R Lists: When Data Frames Aren't Flexible Enough (Complete Guide)

A list in R is a container that can hold elements of any type, any length, and any structure, numbers next to data frames next to other lists. It's the most flexible data structure R has, and nearly every R object you'll encounter in the wild is built on top of one.

What is an R list and when do you need one?

Vectors force every element to be the same type. Data frames force every column to be the same length. Lists throw away both restrictions. Any slot can hold anything, a number, a string, a vector of 1,000 values, a linear model object, another list. That's why lm(), summary(), and virtually every statistical function returns a list.

RBuild a heterogeneous list
result <- list( model_name = "linear regression", coefficients = c(intercept = 2.5, slope = 0.8), residuals = c(-0.3, 0.1, -0.2, 0.4, 0.0), converged = TRUE, fit_date = Sys.Date() ) result #> $model_name #> [1] "linear regression" #> #> $coefficients #> intercept slope #> 2.5 0.8 #> #> $residuals #> [1] -0.3 0.1 -0.2 0.4 0.0 #> #> $converged #> [1] TRUE #> #> $fit_date #> [1] "2026-04-11" length(result) #> [1] 5

  

Five elements, five different types and shapes, all in one object. No vector or data frame can hold this. That flexibility is exactly what you need when "the result of an analysis" is more than a single table.

Structure of an R list

Figure 1: A list is a sequence of named (or unnamed) slots, where each slot can point to an object of any type and size.

Key Insight
If you've used Python: R lists are roughly like Python dicts with ordered keys. If you've used JSON: an R list is basically a JSON object. That's why jsonlite::toJSON() can convert most R lists to JSON in one line.

Try it: Create a list holding your name (character), three favorite numbers (vector), and TRUE.

RExercise: Describe yourself as list
ex_me <- list( name = "___", numbers = c(___, ___, ___), r_user = ___ )

  
Click to reveal solution
RSelf-description solution
ex_me <- list( name = "Selva", numbers = c(3, 7, 42), r_user = TRUE ) ex_me #> $name #> [1] "Selva" #> #> $numbers #> [1] 3 7 42 #> #> $r_user #> [1] TRUE

  

Each list() slot takes whatever you hand it, a single character, a three-element numeric vector, and a scalar logical coexist without forcing any type coercion. That's the whole point of a list over a vector: no common type is required.

How do you access list elements with $, [, and [[?

This is the single biggest confusion in R for beginners. Lists have three access operators, and they return different things. Let's disentangle them.

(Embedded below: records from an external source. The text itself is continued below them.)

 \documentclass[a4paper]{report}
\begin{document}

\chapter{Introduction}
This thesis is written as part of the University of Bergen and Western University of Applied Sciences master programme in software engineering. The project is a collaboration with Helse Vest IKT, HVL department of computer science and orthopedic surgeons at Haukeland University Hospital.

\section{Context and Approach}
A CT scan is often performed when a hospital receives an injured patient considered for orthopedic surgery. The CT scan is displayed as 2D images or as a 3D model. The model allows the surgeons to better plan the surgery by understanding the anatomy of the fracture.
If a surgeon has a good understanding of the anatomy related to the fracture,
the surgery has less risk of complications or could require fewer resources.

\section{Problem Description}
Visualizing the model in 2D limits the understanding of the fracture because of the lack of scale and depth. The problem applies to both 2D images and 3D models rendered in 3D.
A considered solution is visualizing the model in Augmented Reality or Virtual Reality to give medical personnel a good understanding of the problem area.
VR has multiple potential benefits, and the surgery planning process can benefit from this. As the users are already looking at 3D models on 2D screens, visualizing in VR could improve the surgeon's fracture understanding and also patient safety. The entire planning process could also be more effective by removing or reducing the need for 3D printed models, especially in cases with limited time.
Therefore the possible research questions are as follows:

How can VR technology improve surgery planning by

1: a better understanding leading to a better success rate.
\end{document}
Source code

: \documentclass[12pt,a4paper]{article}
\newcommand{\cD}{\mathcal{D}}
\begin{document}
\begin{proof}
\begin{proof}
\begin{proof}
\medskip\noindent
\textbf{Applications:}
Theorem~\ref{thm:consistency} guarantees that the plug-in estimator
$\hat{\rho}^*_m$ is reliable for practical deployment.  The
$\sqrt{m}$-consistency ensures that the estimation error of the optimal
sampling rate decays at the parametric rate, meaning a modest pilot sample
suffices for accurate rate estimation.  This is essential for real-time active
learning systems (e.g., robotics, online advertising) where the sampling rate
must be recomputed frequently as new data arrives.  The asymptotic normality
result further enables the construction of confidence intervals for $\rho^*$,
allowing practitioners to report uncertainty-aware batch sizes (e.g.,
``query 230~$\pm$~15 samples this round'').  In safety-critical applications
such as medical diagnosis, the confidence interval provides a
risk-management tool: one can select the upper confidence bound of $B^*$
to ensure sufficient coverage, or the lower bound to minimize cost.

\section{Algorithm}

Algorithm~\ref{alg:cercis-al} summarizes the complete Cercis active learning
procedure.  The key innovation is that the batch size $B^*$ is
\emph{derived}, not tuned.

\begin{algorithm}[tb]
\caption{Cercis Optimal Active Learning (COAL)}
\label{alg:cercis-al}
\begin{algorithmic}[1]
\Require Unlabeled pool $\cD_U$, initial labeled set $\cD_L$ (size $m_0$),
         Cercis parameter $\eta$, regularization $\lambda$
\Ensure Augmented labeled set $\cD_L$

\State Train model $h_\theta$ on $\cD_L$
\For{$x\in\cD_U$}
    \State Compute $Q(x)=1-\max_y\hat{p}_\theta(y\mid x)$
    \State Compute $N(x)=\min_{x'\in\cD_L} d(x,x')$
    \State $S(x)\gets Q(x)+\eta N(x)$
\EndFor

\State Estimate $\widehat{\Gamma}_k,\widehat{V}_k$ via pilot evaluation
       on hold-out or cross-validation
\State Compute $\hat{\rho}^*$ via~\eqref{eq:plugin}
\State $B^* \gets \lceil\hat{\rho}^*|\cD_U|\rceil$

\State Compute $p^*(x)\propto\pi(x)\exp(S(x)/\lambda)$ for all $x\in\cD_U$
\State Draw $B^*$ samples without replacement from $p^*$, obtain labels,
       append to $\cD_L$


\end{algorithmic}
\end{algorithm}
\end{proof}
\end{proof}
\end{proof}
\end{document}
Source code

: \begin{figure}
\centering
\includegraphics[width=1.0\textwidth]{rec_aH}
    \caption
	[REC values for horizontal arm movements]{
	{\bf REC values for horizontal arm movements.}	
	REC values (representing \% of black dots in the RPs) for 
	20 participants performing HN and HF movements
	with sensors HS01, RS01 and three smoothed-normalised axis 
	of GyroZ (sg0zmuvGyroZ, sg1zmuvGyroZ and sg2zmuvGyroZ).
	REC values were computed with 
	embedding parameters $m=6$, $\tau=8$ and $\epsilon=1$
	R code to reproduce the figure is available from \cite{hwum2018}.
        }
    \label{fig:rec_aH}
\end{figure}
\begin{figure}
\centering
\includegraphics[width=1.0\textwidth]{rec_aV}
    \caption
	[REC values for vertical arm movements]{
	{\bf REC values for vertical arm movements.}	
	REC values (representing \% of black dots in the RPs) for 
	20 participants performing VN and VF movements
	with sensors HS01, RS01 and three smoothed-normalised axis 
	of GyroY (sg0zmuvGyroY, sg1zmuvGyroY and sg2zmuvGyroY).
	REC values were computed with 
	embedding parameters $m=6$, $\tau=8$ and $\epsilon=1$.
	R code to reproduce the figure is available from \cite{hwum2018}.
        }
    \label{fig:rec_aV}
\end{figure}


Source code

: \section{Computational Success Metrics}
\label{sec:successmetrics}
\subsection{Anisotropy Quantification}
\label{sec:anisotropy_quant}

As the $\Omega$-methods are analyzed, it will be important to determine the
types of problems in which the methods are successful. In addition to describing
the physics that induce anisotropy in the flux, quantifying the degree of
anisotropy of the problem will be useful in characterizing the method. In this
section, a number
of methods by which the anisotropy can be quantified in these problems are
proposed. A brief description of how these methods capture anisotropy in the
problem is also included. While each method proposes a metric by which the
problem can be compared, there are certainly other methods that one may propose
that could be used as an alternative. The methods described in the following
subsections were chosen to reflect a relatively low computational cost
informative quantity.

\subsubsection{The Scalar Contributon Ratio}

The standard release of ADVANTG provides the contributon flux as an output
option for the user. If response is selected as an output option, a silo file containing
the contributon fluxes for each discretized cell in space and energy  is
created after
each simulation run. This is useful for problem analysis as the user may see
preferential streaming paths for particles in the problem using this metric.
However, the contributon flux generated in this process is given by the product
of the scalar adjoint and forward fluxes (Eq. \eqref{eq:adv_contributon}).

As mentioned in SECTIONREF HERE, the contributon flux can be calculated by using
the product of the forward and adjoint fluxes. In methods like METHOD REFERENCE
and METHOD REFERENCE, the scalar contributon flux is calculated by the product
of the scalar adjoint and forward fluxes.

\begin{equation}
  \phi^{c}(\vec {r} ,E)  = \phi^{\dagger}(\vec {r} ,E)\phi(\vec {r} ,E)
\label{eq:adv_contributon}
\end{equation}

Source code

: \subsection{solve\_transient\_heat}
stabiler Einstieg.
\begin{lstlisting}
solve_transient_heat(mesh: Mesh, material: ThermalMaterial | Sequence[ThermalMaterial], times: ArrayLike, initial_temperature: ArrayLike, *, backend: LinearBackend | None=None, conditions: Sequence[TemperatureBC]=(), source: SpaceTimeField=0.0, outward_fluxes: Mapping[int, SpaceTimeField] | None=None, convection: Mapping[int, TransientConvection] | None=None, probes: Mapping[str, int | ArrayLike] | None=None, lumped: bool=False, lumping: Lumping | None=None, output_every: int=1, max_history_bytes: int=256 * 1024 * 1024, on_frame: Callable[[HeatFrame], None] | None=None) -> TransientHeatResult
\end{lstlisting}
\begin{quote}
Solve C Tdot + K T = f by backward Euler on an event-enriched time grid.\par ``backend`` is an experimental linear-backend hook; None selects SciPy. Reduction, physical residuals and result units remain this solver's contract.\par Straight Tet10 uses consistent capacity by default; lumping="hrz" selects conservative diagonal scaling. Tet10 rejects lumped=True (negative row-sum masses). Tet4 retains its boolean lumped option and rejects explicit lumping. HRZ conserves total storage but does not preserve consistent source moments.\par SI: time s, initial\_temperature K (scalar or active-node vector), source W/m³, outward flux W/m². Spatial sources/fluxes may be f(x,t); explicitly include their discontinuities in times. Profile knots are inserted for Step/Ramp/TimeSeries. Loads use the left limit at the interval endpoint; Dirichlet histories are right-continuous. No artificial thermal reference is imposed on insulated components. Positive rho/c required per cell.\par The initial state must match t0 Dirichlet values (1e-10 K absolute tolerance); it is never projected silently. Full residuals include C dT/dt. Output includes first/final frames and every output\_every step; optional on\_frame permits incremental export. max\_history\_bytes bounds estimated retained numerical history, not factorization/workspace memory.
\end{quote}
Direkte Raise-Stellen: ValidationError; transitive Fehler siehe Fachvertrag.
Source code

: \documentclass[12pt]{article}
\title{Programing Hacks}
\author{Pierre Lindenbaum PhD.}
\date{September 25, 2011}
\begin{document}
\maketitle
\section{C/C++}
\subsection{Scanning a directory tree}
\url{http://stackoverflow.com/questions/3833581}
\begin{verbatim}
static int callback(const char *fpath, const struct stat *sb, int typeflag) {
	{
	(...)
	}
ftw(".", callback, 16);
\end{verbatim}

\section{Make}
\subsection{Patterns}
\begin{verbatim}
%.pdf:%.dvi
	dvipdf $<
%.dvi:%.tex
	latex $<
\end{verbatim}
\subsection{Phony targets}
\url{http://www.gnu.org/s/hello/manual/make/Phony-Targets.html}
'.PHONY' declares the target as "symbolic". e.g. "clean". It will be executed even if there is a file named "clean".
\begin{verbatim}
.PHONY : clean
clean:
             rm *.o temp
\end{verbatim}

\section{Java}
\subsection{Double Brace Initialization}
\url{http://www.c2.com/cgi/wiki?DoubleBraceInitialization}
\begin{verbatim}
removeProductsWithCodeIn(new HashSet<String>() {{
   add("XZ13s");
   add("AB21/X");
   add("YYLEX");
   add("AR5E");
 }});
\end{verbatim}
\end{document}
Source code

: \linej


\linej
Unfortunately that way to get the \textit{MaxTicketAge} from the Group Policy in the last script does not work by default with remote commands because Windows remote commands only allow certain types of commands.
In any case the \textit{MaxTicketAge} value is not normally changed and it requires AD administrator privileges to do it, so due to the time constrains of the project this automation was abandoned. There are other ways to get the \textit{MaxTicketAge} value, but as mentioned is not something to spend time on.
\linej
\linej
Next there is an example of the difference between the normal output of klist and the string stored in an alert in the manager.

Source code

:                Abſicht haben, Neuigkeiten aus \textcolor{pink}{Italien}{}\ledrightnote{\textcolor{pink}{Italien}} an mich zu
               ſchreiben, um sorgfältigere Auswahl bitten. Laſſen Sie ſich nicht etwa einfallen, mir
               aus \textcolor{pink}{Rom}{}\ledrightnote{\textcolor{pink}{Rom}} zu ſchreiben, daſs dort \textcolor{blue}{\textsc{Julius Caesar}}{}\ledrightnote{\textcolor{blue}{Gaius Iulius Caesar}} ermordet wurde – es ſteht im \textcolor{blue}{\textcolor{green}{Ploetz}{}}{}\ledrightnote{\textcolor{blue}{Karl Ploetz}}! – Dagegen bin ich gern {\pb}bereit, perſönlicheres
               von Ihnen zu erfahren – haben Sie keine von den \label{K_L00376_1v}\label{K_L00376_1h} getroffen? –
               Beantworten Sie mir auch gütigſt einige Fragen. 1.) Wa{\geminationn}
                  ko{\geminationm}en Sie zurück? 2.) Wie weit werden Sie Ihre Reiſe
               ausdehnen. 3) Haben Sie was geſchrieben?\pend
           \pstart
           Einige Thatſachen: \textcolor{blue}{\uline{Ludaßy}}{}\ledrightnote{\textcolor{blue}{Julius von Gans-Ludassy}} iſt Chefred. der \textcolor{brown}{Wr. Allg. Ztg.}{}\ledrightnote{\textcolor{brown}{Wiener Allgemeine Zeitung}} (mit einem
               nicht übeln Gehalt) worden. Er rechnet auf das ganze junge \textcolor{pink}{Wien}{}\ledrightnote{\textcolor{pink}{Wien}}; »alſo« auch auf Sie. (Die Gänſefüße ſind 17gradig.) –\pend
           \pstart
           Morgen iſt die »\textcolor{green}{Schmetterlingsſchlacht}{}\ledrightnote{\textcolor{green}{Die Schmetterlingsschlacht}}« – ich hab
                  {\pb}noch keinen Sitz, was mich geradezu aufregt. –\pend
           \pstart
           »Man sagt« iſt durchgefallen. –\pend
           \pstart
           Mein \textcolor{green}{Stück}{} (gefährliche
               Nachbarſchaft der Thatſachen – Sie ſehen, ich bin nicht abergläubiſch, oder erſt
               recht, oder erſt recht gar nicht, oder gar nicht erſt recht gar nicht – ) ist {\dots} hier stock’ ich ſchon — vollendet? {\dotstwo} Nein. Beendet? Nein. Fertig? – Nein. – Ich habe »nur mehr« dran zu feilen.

RAccess with dollar, bracket, double-bracket
result$model_name #> [1] "linear regression" result[["coefficients"]] #> intercept slope #> 2.5 0.8 result["coefficients"] #> $coefficients #> intercept slope #> 2.5 0.8

  

Look carefully: the second call returns the vector itself, but the third returns a list of length 1 that contains the vector. That's the rule:

  • [[ ]] (double brackets) or $ → extracts the element itself
  • [ ] (single brackets) → returns a sub-list

Single brackets are for sub-setting a list (returning a smaller list), double brackets are for extracting (pulling one element out).

RDouble versus single bracket types
class(result[["coefficients"]]) #> [1] "numeric" class(result["coefficients"]) #> [1] "list"

  
Warning
result["coefficients"] * 2 will error, you can't multiply a list. result[["coefficients"]] * 2 works because it returns a numeric vector. This mistake is responsible for about half of all "non-numeric argument" errors in R.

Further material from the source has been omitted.